# Charging aa/aaa batteries?



## pawpaw (Dec 21, 2011)

I've discovered these cheap little 'garden' lights for a buck each at a local $
store. Never gave them much of a thought until I realized that I have a lot of utility LED lights, including high-intensity flashlights, tap lights, etc. As it stands, in a power-down situation I'd have to plug my wall charger into a converter from my 12 volt battery to re-charge them. Seems a heckuva waste to use a 110v. appliance to recharge aa/aaa batteries.
Since these $1.00 lights are really flimsy in their construction, I don't think they'd hold up to daily battery insertion/removal. Barring that, they DO seem capable of charging a brand name rechargeable in 1 day. Am I beating a dead horse by asking how I might 'Hack' something simple to charge them?
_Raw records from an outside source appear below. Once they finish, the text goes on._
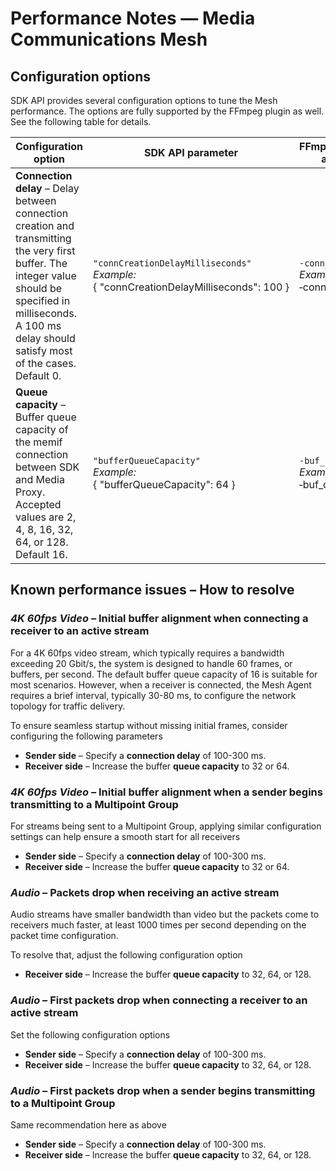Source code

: # Performance Notes — Media Communications Mesh

## Configuration options

SDK API provides several configuration options to tune the Mesh performance.
The options are fully supported by the FFmpeg plugin as well.
See the following table for details.

| Configuration option | SDK API parameter | FFmpeg plugin CLI argument |
|----------------------|-------------------|----------------------------|
| **Connection delay** – Delay between connection creation and transmitting the very first buffer. The integer value should be specified in milliseconds. A 100 ms delay should satisfy most of the cases. Default 0.| `"connCreationDelayMilliseconds"`<br>*Example:*<br>{&nbsp;"connCreationDelayMilliseconds":&nbsp;100&nbsp;} | `-conn_delay`<br>*Example:*<br>&#8209;conn_delay&nbsp;100 |
| **Queue capacity** – Buffer queue capacity of the memif connection between SDK and Media Proxy. Accepted values are 2, 4, 8, 16, 32, 64, or 128. Default 16. | `"bufferQueueCapacity"`<br>*Example:*<br>{&nbsp;"bufferQueueCapacity":&nbsp;64&nbsp;} | `-buf_queue_cap`<br>*Example:*<br>&#8209;buf_queue_cap&nbsp;64 |

## Known performance issues – How to resolve

### *4K 60fps Video* – Initial buffer alignment when connecting a receiver to an active stream

For a 4K 60fps video stream, which typically requires a bandwidth exceeding 20 Gbit/s,
the system is designed to handle 60 frames, or buffers, per second. The default buffer
queue capacity of 16 is suitable for most scenarios. However, when a receiver is connected,
the Mesh Agent requires a brief interval, typically 30-80 ms, to configure the network
topology for traffic delivery.

To ensure seamless startup without missing initial frames, consider configuring
the following parameters
* **Sender side** – Specify a **connection delay** of 100-300 ms.
* **Receiver side** – Increase the buffer **queue capacity** to 32 or 64.

### *4K 60fps Video* – Initial buffer alignment when a sender begins transmitting to a Multipoint Group

For streams being sent to a Multipoint Group, applying similar configuration settings
can help ensure a smooth start for all receivers
* **Sender side** – Specify a **connection delay** of 100-300 ms.
* **Receiver side** – Increase the buffer **queue capacity** to 32 or 64.

### *Audio* – Packets drop when receiving an active stream

Audio streams have smaller bandwidth than video but the packets come to receivers much
faster, at least 1000 times per second depending on the packet time configuration.

To resolve that, adjust the following configuration option
* **Receiver side** – Increase the buffer **queue capacity** to 32, 64, or 128.

### *Audio* – First packets drop when connecting a receiver to an active stream

Set the following configuration options
* **Sender side** – Specify a **connection delay** of 100-300 ms.
* **Receiver side** – Increase the buffer **queue capacity** to 32, 64, or 128.

### *Audio* – First packets drop when a sender begins transmitting to a Multipoint Group

Same recommendation here as above
* **Sender side** – Specify a **connection delay** of 100-300 ms.
* **Receiver side** – Increase the buffer **queue capacity** to 32, 64, or 128.

<!-- References -->
[license-img]: https://img.shields.io/badge/License-BSD_3--Clause-blue.svg
[license]: https://opensource.org/license/bsd-3-clause
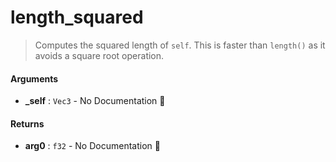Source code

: # length\_squared

>  Computes the squared length of `self`.
>  This is faster than `length()` as it avoids a square root operation.

#### Arguments

- **\_self** : `Vec3` \- No Documentation 🚧

#### Returns

- **arg0** : `f32` \- No Documentation 🚧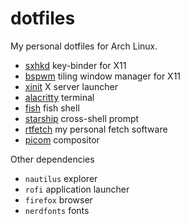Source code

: # dotfiles

My personal dotfiles for Arch Linux.

+ [sxhkd](./sxhkd) key-binder for X11
+ [bspwm](./bspwm) tiling window manager for X11
+ [xinit](./xinit) X server launcher
+ [alacritty](./alacritty) terminal
+ [fish](./fish) fish shell
+ [starship](./starship) cross-shell prompt
+ [rtfetch](./rtfetch) my personal fetch software
+ [picom](./picom) compositor

Other dependencies

+ `nautilus` explorer
+ `rofi` application launcher
+ `firefox` browser
+ `nerdfonts` fonts

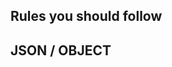 ## Rules you should follow

<!-- 1. Always name your component starts with template -->
<!-- 2. If you are creating component or page then always export default -->

## JSON / OBJECT

<!-- ___Name_______AGE_____
1  "Ayush"
2  "IRAHH"
3
4
5
-->
<!--


<!-- Key:Value -->
<!--
info  = {
    name : "Ayush",
    age : 20,
    products : [
        {
            name : "Laptop",
            price : 20000
        },
        {
            name : "Mobile",
            price : 10000
        }
    ]
}
info.name
info.age
info.products[0].name
 -->
<!-- Debugging -->
<!-- console.log() -->
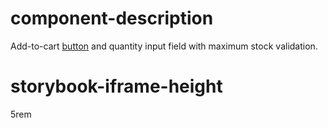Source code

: # component-description
Add-to-cart [button](button.html) and quantity input field with maximum stock validation.

# storybook-iframe-height
5rem
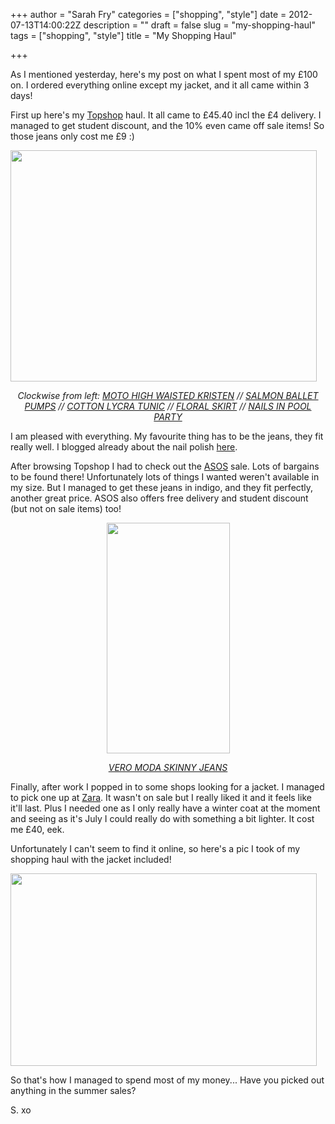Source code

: +++
author = "Sarah Fry"
categories = ["shopping", "style"]
date = 2012-07-13T14:00:22Z
description = ""
draft = false
slug = "my-shopping-haul"
tags = ["shopping", "style"]
title = "My Shopping Haul"

+++


As I mentioned yesterday, here's my post on what I spent most of my £100 on. I ordered everything online except my jacket, and it all came within 3 days!

First up here's my <a href="http://www.topshop.com" target="_blank">Topshop</a> haul. It all came to £45.40 incl the £4 delivery. I managed to get student discount, and the 10% even came off sale items! So those jeans only cost me £9 :)

<a href="http://sweetaspi.co.uk/images/2012/07/topshop.jpg"><img class="aligncenter size-full wp-image-1044" title="topshophaul" src="http://sweetaspi.co.uk/images/2012/07/topshop.jpg" alt="" width="490" height="370" /></a>
<p style="text-align: center;"><em>Clockwise from left: <a href="http://www.topshop.com/webapp/wcs/stores/servlet/ProductDisplay?beginIndex=0&amp;viewAllFlag=&amp;catalogId=33057&amp;storeId=12556&amp;productId=4379980&amp;langId=-1&amp;categoryId=&amp;parent_category_rn=&amp;searchTerm=02A29BCAM&amp;resultCount=1" target="_blank">MOTO HIGH WAISTED KRISTEN</a> // <a href="http://www.topshop.com/webapp/wcs/stores/servlet/ProductDisplay?beginIndex=0&amp;viewAllFlag=&amp;catalogId=33057&amp;storeId=12556&amp;productId=1903240&amp;langId=-1&amp;categoryId=&amp;parent_category_rn=&amp;searchTerm=42V30XSAL&amp;resultCount=1" target="_blank">SALMON BALLET PUMPS</a> // <a href="http://www.topshop.com/webapp/wcs/stores/servlet/ProductDisplay?beginIndex=0&amp;viewAllFlag=&amp;catalogId=33057&amp;storeId=12556&amp;productId=4920043&amp;langId=-1&amp;categoryId=&amp;parent_category_rn=&amp;searchTerm=09M07AWHT&amp;resultCount=1" target="_blank">COTTON LYCRA TUNIC</a> // <a href="http://www.topshop.com/webapp/wcs/stores/servlet/ProductDisplay?beginIndex=0&amp;viewAllFlag=&amp;catalogId=33057&amp;storeId=12556&amp;productId=4738874&amp;langId=-1&amp;categoryId=&amp;parent_category_rn=&amp;searchTerm=27M02APLE&amp;resultCount=1" target="_blank">FLORAL SKIRT</a> // <a title="Nails in Pool Party" href="http://www.topshop.com/webapp/wcs/stores/servlet/ProductDisplay?beginIndex=0&amp;viewAllFlag=&amp;catalogId=33057&amp;storeId=12556&amp;productId=2412181&amp;langId=-1&amp;categoryId=&amp;parent_category_rn=&amp;searchTerm=20N01ZAQA&amp;resultCount=1" target="_blank">NAILS IN POOL PARTY</a></em></p>
<p style="text-align: left;"><em></em>I am pleased with everything. My favourite thing has to be the jeans, they fit really well. I blogged already about the nail polish <a title="Nails in Pool Party" href="http://sweetaspi.co.uk/nails-in-pool-party/" target="_blank">here</a>.</p>
<p style="text-align: left;">After browsing Topshop I had to check out the <a href="http://www.asos.com/" target="_blank">ASOS</a> sale. Lots of bargains to be found there! Unfortunately lots of things I wanted weren't available in my size. But I managed to get these jeans in indigo, and they fit perfectly, another great price. ASOS also offers free delivery and student discount (but not on sale items) too!</p>
<p style="text-align: center;"><a href="http://sweetaspi.co.uk/images/2012/07/asos.jpg"><img class="size-full wp-image-1048 aligncenter" title="asos" src="http://sweetaspi.co.uk/images/2012/07/asos.jpg" alt="" width="197" height="369" /></a></p>
<p style="text-align: center;"><a href="http://www.asos.com//Vero-Moda/Vero-Moda-Skinny-Jeans/Prod/pgeproduct.aspx?iid=1653927" target="_blank"><em>VERO MODA SKINNY JEANS</em></a></p>
<p style="text-align: left;">Finally, after work I popped in to some shops looking for a jacket. I managed to pick one up at <a href="http://www.zara.com" target="_blank">Zara</a>. It wasn't on sale but I really liked it and it feels like it'll last. Plus I needed one as I only really have a winter coat at the moment and seeing as it's July I could really do with something a bit lighter. It cost me £40, eek.</p>
<p style="text-align: left;">Unfortunately I can't seem to find it online, so here's a pic I took of my shopping haul with the jacket included!</p>
<p style="text-align: left;"><a href="http://sweetaspi.co.uk/images/2012/07/IMGP3245-2.jpg"><img class="aligncenter size-full wp-image-1050" title="shopping" src="http://sweetaspi.co.uk/images/2012/07/IMGP3245-2.jpg" alt="" width="490" height="308" /></a></p>
So that's how I managed to spend most of my money... Have you picked out anything in the summer sales?

S. xo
Or, better yet- I've got one of those cheesy Harbor freight orange 1.5 watt chargers. Could one of those be adapted for my purpose?


----------



## k0xxx (Oct 27, 2011)

I have commercial type 5, 10, and 15w solar panels that can be used to charge multiple AA/AAA batteries. They are actually used to charge 12v deep cycle batteries for lights and such in outbuildings, and I can add the AA/AAA battery holders to them when needed (even charge them directly from the deep cycle batteries if needed). The small HF panels can be used, of course, but for longer life and durability I would look into getting a small, good quality panel.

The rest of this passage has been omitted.